If you have new code updates for a microservice, let’s call it the “XYZ” microservice, and it requires migrations to run against its SQL Server database, this could be problematic. If the application must always be available, there will be a window of time during which the database is locked, and the old code may attempt to reference outdated columns, causing errors. These errors will persist until the rollout of the new version of the XYZ microservice is complete.
Alternatively, if you roll out the XYZ microservice updates first and then perform the migrations, you’ll encounter similar issues but in reverse order. The microservice may try to reference new columns that haven’t yet been applied to the database.
A workaround to these challenges is to maintain backward compatibility in your schema. For example, if you need to change a column name from “car” to “carName,” don’t delete the old column. Instead, keep both columns and gradually transition from one to the other, eventually removing the old column long after its creation. This strategy also means that if you’re adding a new column and want to maintain high availability, the migration scripts must be run before the new application rollout.
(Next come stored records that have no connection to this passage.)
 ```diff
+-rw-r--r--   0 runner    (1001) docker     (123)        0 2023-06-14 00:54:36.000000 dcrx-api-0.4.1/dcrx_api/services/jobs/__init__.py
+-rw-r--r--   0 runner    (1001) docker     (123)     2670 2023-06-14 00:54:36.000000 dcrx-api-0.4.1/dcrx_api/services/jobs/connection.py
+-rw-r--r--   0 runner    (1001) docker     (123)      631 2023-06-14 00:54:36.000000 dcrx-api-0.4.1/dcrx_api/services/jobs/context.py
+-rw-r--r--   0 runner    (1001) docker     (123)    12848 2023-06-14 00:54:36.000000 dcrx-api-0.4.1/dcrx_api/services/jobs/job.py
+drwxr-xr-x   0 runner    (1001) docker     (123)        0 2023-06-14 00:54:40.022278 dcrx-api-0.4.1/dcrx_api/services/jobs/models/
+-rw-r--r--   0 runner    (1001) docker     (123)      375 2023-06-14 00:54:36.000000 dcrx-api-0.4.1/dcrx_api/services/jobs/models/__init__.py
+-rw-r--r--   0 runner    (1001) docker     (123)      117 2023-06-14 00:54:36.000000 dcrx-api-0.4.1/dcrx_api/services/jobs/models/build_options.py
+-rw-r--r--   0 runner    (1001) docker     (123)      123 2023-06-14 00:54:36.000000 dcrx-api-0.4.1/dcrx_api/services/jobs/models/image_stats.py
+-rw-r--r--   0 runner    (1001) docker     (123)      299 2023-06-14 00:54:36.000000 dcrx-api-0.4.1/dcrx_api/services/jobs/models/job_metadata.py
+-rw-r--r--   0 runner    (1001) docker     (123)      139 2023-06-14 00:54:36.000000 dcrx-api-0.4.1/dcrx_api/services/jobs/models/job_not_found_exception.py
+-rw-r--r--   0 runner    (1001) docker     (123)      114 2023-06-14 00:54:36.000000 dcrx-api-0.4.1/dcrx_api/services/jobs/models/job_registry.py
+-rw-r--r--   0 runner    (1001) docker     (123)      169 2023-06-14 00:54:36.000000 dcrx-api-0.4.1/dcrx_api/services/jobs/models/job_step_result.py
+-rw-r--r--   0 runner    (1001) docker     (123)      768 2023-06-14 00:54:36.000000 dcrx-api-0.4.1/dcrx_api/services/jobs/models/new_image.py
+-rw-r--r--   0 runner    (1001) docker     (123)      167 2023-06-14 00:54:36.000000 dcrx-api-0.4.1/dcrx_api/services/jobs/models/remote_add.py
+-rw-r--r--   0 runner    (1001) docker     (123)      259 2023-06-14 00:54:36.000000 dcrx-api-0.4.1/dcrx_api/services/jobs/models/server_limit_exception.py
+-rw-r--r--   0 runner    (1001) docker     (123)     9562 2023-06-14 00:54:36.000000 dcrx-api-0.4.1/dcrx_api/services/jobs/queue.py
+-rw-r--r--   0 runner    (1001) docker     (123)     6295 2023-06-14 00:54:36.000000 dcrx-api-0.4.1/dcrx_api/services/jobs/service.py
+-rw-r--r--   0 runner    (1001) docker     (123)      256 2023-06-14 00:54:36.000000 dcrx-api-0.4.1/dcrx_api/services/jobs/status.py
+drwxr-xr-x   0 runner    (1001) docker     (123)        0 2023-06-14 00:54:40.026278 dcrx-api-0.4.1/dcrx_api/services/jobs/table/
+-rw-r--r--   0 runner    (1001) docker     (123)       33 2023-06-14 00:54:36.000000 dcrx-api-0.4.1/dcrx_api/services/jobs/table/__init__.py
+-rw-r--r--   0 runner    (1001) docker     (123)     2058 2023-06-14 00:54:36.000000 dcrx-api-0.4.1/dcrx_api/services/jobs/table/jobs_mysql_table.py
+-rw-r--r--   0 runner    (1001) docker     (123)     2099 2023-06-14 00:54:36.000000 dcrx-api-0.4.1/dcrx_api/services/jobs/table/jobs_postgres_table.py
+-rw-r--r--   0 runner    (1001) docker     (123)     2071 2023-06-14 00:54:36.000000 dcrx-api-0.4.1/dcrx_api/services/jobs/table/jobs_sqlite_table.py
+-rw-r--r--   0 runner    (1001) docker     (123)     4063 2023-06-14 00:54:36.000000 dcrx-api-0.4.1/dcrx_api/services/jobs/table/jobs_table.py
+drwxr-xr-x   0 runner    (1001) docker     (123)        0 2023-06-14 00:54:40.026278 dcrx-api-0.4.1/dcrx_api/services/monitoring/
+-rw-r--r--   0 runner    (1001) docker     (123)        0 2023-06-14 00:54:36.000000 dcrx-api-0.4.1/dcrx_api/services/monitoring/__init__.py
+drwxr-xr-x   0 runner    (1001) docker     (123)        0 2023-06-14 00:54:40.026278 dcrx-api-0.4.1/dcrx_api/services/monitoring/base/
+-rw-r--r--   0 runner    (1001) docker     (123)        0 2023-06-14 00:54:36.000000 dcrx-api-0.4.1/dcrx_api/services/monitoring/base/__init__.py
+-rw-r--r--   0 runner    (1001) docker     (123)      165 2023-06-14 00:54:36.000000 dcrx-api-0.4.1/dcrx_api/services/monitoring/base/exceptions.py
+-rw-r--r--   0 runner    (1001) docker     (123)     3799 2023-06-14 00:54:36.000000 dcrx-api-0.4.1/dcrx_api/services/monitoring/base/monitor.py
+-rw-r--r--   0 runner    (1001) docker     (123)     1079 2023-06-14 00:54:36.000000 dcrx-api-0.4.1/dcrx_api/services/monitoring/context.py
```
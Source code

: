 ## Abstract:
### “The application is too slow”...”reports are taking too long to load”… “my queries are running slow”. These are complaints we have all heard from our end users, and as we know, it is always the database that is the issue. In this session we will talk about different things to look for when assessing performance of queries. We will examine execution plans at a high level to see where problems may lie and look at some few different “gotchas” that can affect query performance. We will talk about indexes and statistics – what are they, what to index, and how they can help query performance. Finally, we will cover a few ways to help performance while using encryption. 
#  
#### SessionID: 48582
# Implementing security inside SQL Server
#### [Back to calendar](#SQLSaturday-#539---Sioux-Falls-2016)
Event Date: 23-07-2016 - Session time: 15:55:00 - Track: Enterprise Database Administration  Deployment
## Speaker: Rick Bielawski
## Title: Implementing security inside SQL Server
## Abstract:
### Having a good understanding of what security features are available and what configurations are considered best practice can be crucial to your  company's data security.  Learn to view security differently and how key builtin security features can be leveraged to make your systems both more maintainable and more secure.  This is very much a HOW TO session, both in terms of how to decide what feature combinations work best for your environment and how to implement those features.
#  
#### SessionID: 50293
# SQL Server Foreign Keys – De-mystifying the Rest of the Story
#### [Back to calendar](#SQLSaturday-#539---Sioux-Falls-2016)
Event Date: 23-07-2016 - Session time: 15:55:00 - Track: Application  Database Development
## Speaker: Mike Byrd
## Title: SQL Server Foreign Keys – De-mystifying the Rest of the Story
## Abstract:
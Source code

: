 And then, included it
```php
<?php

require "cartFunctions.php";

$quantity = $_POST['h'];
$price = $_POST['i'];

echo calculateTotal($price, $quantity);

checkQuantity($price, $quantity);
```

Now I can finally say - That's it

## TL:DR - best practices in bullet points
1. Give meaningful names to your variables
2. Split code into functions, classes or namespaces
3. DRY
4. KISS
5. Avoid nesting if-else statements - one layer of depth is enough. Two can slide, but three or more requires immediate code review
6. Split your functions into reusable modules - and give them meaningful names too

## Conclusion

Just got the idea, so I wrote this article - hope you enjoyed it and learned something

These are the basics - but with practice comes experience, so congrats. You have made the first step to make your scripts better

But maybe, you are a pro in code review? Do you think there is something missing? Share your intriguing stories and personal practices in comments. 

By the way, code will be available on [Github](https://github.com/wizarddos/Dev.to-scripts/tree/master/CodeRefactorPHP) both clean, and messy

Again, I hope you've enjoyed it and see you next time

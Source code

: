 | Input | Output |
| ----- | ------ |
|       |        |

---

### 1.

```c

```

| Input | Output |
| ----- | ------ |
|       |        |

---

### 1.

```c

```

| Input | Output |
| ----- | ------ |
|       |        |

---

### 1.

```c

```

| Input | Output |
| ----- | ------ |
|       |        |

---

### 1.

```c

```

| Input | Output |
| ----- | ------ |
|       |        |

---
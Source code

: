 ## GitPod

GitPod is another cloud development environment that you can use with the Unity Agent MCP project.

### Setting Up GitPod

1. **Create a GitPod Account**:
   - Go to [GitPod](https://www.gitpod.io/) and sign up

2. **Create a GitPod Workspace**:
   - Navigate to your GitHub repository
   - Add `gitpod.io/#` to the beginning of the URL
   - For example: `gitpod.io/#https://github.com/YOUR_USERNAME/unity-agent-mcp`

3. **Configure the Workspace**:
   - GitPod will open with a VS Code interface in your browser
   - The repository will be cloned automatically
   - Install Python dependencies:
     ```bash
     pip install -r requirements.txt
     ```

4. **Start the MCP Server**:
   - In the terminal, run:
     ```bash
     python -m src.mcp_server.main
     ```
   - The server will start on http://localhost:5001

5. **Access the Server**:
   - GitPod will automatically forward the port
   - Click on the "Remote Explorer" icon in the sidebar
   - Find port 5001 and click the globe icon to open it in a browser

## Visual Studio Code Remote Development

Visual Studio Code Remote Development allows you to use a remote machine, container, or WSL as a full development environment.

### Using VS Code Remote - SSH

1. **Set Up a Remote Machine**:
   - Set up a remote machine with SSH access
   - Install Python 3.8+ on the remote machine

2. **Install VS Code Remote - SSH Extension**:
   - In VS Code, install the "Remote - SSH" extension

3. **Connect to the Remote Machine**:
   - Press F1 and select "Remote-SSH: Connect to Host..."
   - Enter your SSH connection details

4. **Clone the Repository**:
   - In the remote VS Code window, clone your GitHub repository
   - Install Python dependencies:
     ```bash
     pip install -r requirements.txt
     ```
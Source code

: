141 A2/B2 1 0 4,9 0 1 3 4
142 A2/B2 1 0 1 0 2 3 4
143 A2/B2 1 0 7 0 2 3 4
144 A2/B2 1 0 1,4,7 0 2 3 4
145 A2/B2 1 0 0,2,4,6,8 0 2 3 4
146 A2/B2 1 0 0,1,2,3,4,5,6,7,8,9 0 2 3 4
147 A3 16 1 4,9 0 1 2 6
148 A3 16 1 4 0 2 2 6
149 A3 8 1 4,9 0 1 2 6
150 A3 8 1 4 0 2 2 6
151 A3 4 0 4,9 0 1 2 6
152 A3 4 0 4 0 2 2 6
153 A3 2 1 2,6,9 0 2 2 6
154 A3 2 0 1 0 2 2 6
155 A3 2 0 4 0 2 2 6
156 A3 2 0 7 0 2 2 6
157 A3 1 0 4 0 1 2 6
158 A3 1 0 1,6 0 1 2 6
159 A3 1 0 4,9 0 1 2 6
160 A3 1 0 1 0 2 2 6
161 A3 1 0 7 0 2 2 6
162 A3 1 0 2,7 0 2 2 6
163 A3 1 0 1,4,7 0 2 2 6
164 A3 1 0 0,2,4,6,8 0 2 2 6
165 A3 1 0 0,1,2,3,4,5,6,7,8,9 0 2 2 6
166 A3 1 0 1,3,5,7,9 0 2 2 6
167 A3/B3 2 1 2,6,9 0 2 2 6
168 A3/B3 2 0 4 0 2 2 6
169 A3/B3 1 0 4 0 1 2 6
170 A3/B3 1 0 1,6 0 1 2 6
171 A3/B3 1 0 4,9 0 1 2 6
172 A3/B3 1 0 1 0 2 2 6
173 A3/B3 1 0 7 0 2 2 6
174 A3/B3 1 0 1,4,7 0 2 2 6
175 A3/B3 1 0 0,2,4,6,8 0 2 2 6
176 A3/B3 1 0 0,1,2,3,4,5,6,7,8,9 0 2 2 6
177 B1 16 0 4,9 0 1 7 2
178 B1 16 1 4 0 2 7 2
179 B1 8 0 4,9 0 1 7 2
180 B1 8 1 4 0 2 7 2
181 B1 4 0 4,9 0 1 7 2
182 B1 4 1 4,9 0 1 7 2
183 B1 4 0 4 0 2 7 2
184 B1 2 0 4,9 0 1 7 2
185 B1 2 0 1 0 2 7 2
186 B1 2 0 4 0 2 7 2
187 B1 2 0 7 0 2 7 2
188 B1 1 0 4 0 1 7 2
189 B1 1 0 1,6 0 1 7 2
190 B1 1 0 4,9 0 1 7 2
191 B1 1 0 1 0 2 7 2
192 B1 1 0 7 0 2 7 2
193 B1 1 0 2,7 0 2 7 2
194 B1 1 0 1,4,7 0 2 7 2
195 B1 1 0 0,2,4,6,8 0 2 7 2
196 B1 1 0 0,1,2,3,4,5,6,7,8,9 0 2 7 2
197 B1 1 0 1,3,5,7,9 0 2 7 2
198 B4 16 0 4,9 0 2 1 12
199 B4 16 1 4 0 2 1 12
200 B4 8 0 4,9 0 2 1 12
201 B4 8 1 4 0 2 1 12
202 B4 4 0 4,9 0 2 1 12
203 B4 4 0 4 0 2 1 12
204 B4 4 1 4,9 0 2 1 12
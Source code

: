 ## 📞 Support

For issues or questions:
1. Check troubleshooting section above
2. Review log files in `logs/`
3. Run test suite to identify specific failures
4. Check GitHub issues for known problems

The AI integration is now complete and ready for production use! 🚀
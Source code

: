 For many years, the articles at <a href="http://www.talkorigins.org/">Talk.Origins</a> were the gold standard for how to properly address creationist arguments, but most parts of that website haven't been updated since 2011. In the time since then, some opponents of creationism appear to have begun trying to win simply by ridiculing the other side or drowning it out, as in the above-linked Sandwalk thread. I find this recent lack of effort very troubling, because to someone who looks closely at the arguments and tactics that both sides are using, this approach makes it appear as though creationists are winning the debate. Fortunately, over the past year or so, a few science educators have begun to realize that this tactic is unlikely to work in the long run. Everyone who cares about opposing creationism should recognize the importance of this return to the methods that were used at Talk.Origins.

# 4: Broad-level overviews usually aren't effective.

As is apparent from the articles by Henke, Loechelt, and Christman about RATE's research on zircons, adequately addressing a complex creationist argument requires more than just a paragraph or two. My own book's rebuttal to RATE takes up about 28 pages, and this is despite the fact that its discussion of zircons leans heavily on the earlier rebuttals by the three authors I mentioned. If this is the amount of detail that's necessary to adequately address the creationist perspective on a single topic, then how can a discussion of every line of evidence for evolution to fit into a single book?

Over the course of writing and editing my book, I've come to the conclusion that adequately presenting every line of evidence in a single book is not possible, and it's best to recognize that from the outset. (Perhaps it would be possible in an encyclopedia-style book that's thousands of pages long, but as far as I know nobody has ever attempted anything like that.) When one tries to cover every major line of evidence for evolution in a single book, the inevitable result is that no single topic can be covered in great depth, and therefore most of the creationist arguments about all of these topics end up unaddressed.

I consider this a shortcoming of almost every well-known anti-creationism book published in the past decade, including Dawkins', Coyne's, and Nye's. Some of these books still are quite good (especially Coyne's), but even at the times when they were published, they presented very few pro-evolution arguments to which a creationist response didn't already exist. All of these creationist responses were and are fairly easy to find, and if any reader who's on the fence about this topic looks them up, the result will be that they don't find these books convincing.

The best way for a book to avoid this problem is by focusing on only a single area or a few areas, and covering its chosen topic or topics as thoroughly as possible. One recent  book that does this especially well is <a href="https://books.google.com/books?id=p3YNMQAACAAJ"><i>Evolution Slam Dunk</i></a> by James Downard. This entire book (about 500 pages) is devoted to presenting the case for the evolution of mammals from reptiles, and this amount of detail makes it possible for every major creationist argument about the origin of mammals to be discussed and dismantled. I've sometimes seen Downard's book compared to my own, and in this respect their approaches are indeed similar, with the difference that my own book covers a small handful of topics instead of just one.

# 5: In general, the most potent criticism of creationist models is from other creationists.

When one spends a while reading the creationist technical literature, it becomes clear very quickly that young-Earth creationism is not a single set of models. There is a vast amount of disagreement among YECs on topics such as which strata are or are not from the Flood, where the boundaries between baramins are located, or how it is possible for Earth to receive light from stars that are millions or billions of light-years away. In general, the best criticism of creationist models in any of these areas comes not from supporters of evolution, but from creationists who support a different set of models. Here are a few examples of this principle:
While there are many other topics to cover, such as incremental column migrations and various high availability strategies for managing databases in a microservice architecture, I want to reiterate an earlier point: If your microservice suite does not require relational databases, consider opting for a NoSQL database like MongoDB, Redis, CouchDB, or ArangoDB as you will not have to think about schemas or backward compatible migrations at all. Avoid databases like DynamoDB or Cosmos DB NoSQL, as they can lock you into a specific cloud vendor.
While my advice is to use only what you need, it’s also true that for most development teams not running a microservice suite and opting for a monolithic architecture, a relational database is likely their best choice if they’re already experienced with it. Relational databases are often the preferred option for managing an application’s state, but they can also be the source of significant headaches during deployments and rollouts that require high availability. This issue isn’t specific to Kubernetes; it can be a problem if you have multiple virtual machines running a monolithic app that connects to the same database and you need high availability during a rollout of a new application update and schema migration. This challenge is present whether your application is monolithic or not. So, if you have a horizontally scaled stateless app that needs to be highly available and connects to your database, you’ll need to address the issue of maintaining high availability.
In Conclusion
Kubernetes has emerged as a powerful platform for managing business workloads, offering a cloud-agnostic and highly reliable workflow. While it excels in integrating a wide range of tools and supporting stateless applications, the decision to run production databases in Kubernetes requires careful consideration. For ephemeral environments and development stages, Kubernetes can be a viable option. However, for production databases, cloud-managed services often provide a more straightforward path to high availability and scalability.
When it comes to database management in a microservice architecture, the choice between relational and NoSQL databases depends on your specific needs and the expertise of your development team. While relational databases are a familiar choice for many, they can introduce challenges in deployments and rollouts. On the other hand, NoSQL databases can offer a more flexible and scalable solution for highly available applications.
Ultimately, the key to successful database management in Kubernetes lies in understanding the trade-offs and aligning your choices with the needs of your business and the capabilities of your team. Whether you choose to embrace Kubernetes for all aspects of your workload management or opt for a hybrid approach, staying informed and adaptable will be crucial in navigating the evolving landscape of cloud-native technologies.